In your question, you said "The basic proprieties of soup is that it is one or more ingredients prepared and served in a liquid"

That defines what soup is. It does not, as you are trying to do, define what is soup.

In other words, the fact that all x are y does not imply that all y are x.
posted by rocket88 at 2:36 PM on April 26, 2011 [1 favorite]


According to Merriam-Webster, soup is just some stuff in a liquid. So, cereal by itself is not a soup, but cereal in milk definitely is.

Sort of like how a hot dog in a bun is a kind of sandwich, it may be true, but it's not a useful way to talk about it.
posted by cmoj at 2:37 PM on April 26, 2011 [1 favorite]

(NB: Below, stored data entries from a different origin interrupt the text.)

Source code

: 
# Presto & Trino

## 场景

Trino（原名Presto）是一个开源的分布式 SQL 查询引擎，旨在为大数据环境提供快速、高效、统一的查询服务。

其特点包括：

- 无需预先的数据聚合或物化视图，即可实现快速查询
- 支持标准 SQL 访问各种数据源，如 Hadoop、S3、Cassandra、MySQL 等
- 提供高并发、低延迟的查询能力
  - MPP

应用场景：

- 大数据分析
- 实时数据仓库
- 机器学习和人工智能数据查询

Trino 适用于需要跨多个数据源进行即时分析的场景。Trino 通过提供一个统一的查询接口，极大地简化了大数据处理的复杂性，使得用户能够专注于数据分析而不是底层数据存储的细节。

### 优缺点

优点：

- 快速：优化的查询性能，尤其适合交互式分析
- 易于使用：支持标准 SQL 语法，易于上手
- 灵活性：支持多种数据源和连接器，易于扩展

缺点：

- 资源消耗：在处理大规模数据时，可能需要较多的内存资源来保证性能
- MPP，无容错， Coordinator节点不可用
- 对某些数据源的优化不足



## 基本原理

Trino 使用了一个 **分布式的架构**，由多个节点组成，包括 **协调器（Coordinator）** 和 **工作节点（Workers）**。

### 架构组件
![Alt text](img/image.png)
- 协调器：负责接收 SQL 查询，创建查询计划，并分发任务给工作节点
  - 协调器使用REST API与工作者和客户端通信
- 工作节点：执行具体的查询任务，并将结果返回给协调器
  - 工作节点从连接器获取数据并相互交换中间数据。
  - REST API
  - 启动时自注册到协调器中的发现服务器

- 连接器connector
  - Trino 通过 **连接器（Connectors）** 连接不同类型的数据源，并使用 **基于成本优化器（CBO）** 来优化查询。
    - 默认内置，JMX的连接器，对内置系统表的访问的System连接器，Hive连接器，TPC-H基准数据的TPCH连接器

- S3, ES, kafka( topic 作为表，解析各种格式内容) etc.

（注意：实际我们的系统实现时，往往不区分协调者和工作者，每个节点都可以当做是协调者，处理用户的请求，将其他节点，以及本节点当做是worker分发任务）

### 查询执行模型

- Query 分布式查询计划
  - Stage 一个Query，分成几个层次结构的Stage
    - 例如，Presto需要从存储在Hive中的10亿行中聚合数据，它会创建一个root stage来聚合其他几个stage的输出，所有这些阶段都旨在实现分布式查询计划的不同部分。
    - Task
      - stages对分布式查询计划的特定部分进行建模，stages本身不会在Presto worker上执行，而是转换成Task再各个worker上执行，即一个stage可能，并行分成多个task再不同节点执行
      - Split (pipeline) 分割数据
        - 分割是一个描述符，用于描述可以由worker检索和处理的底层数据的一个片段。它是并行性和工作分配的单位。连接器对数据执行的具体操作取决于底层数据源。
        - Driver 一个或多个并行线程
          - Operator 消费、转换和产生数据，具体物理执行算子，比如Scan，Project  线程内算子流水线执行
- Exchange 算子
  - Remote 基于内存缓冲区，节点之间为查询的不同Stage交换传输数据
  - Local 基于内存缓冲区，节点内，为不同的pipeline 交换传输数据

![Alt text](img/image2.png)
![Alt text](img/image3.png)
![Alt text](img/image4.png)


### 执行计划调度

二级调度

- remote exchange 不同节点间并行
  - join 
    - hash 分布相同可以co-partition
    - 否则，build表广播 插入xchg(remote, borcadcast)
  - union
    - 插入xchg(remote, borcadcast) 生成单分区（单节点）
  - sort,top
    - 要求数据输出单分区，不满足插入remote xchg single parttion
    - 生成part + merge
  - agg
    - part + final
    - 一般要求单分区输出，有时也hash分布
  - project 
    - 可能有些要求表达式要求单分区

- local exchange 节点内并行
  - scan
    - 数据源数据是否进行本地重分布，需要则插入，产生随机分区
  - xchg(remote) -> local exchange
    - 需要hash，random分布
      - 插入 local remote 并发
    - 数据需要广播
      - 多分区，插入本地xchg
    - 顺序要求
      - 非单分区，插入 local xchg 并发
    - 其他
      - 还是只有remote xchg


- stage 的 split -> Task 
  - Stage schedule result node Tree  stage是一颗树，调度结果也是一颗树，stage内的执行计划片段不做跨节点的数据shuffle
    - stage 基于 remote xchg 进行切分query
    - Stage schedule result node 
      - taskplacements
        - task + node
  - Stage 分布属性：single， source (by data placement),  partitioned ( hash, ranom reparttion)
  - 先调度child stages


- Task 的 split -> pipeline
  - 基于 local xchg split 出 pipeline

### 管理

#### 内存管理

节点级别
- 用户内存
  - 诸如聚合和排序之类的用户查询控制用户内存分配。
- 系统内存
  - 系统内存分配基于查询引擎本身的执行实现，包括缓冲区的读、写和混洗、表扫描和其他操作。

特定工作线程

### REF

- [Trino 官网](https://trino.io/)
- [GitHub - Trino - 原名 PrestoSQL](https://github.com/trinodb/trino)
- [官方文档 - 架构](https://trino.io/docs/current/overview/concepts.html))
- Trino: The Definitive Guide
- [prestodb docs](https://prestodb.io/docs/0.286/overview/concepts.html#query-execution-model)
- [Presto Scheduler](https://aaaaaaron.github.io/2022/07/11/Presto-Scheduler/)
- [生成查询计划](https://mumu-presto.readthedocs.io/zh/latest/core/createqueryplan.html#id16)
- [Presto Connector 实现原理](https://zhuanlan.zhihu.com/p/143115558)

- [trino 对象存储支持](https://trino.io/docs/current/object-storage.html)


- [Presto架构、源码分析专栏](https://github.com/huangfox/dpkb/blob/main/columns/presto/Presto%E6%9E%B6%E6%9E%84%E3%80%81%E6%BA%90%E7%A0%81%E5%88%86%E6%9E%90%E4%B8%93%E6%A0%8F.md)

This reminds me of a discussion I've had with a Chinese friend in Chinese restaurants, where he has been known to want both soup and congee. To me, congee is like soup, but to him it's quite distinct and having it at the same meal as soup does not seem weird. So I think these are lines that are drawn somewhat differently depending on culture.
posted by zadcat at 3:00 PM on April 26, 2011


So, if you make Gazpacho without Tomato juice, does that make it salad? lol
posted by annsunny at 3:04 PM on April 26, 2011


nthing the ambiguity between the method of preparation (making soup), the ingredient-for-whole-thing (meanings of 'cereal') and the finished product (soup, cereal). All that said, it should be pointed out that there is even more stuff to ponder here, such as...when cereal sits for a while (or has a high-liquid-to-cereal(heh)-ratio), we tend to refer to it as 'soupy'. Also, soup has its own aptly-named spoon...as does cereal.

For other, similar food-related taxonomy and nomenclature debates, see 'bread', 'meat' and 'loaf'.
posted by iamkimiam at 4:38 PM on April 26, 2011


Dessert soup is soup in exactly the same way that dessert pizza is pizza. IOW, it's not; it is called that solely as an analogue.
posted by KathrynT at 4:51 PM on April 26, 2011


Ok, I haven't read through all the answers, but I am generally ok with eating leftover soup. In fact, I often make a large batch of it and keep it in the fridge, eating some throughout the week. The same cannot be said for cereal with milk.
posted by theRussian at 7:35 PM on April 26, 2011


Momofuko has a cereal-milk ice cream, which in itself provides a useful gloss: cereal (short for breakfast cereal) is the dry stuff over which we pour milk. If strained, this provides a "cereal milk" (parallel to "soy milk, perhaps), which could be transformed into something recognizable as "soup" or "ice cream."

The fancy-food tendency to name things unexpectedly (to call an infused cocktail, for instance, a "soup") also illuminates the way "soup" is a relatively stable category; that stability gives it traction to evoke a particular kind of interest when, for example, we serve cornflakes and milk and call it "cereal soup."
posted by Mngo at 7:36 PM on April 26, 2011


Cereal is not a soup. But if you wanted to argue that it was, I think an argument might be this:

1. For one way of categorizing, there are two types of cereal: Hot and cold.

2. Cold cereal can have a primary ingredient of corn, rice, wheat, oats, etc.
Hot cereal can have a primary ingredient of corn, rice, wheat, oats, etc.

3. Sometimes, cold cereal is called "ready to eat" cereal.
Sometimes, hot cereal is called "porridge."

4. Types of porridge include cornmeal mush, cream of rice, cream of wheat, oatmeal. And pease porridge (as in pease porridge hot). potato porridge, and congee.